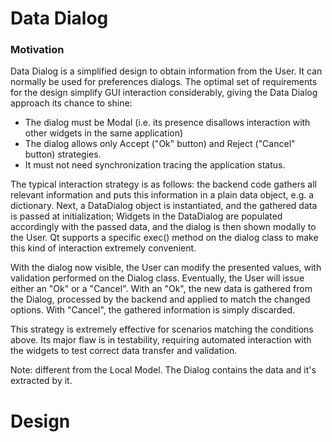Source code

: # Data Dialog

### Motivation

Data Dialog is a simplified design to obtain information from the User.
It can normally be used for preferences dialogs. The optimal set of requirements
for the design simplify GUI interaction considerably, giving the Data Dialog 
approach its chance to shine:

 - The dialog must be Modal (i.e. its presence disallows interaction with other widgets in the same
   application)
 - The dialog allows only Accept ("Ok" button) and Reject ("Cancel" button) strategies.
 - It must not need synchronization tracing the application status.

The typical interaction strategy is as follows: the backend code gathers all
relevant information and puts this information in a plain data object, e.g. a
dictionary.  Next, a DataDialog object is instantiated, and the gathered data
is passed at initialization; Widgets in the DataDialog are populated
accordingly with the passed data, and the dialog is then shown modally to the 
User. Qt supports a specific exec() method on the dialog class to make this kind
of interaction extremely convenient.

With the dialog now visible, the User can modify the presented values, with 
validation performed on the Dialog class. Eventually, the User will issue
either an "Ok" or a "Cancel". With an "Ok", the new data is gathered from the
Dialog, processed by the backend and applied to match the changed options.
With "Cancel", the gathered information is simply discarded. 

This strategy is extremely effective for scenarios matching the conditions
above. Its major flaw is in testability, requiring automated interaction
with the widgets to test correct data transfer and validation.

Note: different from the Local Model. The Dialog contains the data and it's extracted by it.

# Design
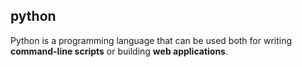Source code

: ## python
Python is a programming language that can be used both for writing **command-line scripts** or building **web applications**.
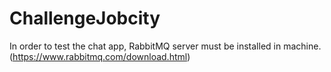 # ChallengeJobcity

In order to test the chat app, RabbitMQ server must be installed in machine. (https://www.rabbitmq.com/download.html)
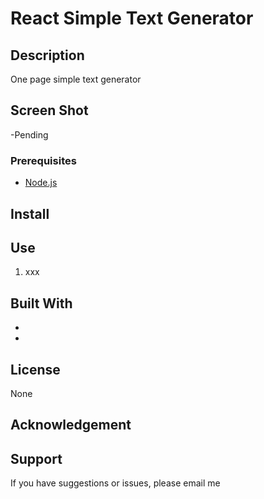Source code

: # React Simple Text Generator

## Description

One page simple text generator

## Screen Shot

-Pending

### Prerequisites

- [Node.js](https://nodejs.org/en/)

## Install

## Use

1. xxx

## Built With

-
-

## License

None

## Acknowledgement

## Support

If you have suggestions or issues, please email me
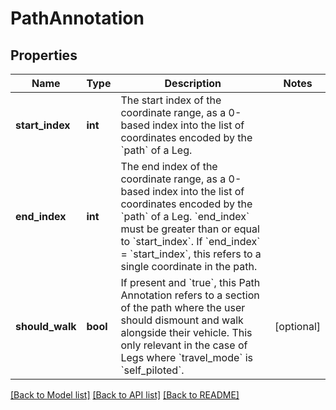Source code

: # PathAnnotation

## Properties
Name | Type | Description | Notes
------------ | ------------- | ------------- | -------------
**start_index** | **int** | The start index of the coordinate range, as a 0-based index into the list of coordinates encoded by the &#x60;path&#x60; of a Leg.  | 
**end_index** | **int** | The end index of the coordinate range, as a 0-based index into the list of coordinates encoded by the &#x60;path&#x60; of a Leg. &#x60;end_index&#x60; must be greater than or equal to &#x60;start_index&#x60;. If &#x60;end_index&#x60; &#x3D; &#x60;start_index&#x60;, this refers to a single coordinate in the path.  | 
**should_walk** | **bool** | If present and &#x60;true&#x60;, this Path Annotation refers to a section of the path where the user should dismount and walk alongside their vehicle. This only relevant in the case of Legs where &#x60;travel_mode&#x60; is &#x60;self_piloted&#x60;.  | [optional] 

[[Back to Model list]](../README.md#documentation-for-models) [[Back to API list]](../README.md#documentation-for-api-endpoints) [[Back to README]](../README.md)


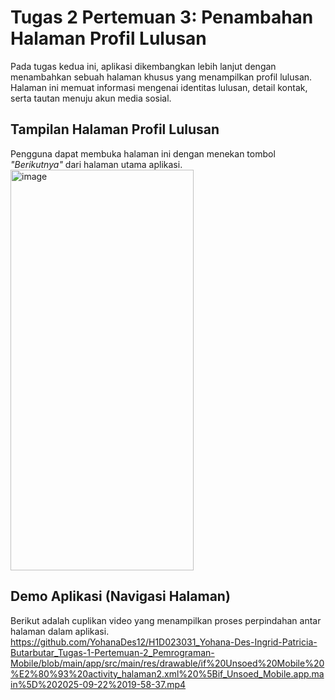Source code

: 
# Tugas 2 Pertemuan 3: Penambahan Halaman Profil Lulusan

Pada tugas kedua ini, aplikasi dikembangkan lebih lanjut dengan menambahkan sebuah halaman khusus yang menampilkan profil lulusan. Halaman ini memuat informasi mengenai identitas lulusan, detail kontak, serta tautan menuju akun media sosial.

## Tampilan Halaman Profil Lulusan
Pengguna dapat membuka halaman ini dengan menekan tombol *"Berikutnya"* dari halaman utama aplikasi.
<img width="293" height="641" alt="image" src="https://github.com/user-attachments/assets/5a13130b-66a4-4bf9-9a23-8f9fc058e22a" />


## Demo Aplikasi (Navigasi Halaman)
Berikut adalah cuplikan video yang menampilkan proses perpindahan antar halaman dalam aplikasi.
<https://github.com/YohanaDes12/H1D023031_Yohana-Des-Ingrid-Patricia-Butarbutar_Tugas-1-Pertemuan-2_Pemrograman-Mobile/blob/main/app/src/main/res/drawable/if%20Unsoed%20Mobile%20%E2%80%93%20activity_halaman2.xml%20%5Bif_Unsoed_Mobile.app.main%5D%202025-09-22%2019-58-37.mp4>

Problem requirements: Write out each line above with the word "strategy".

Response to this exercise:
The typical interaction strategy is as follows: the backend code gathers all
This strategy is extremely effective for scenarios matching the conditions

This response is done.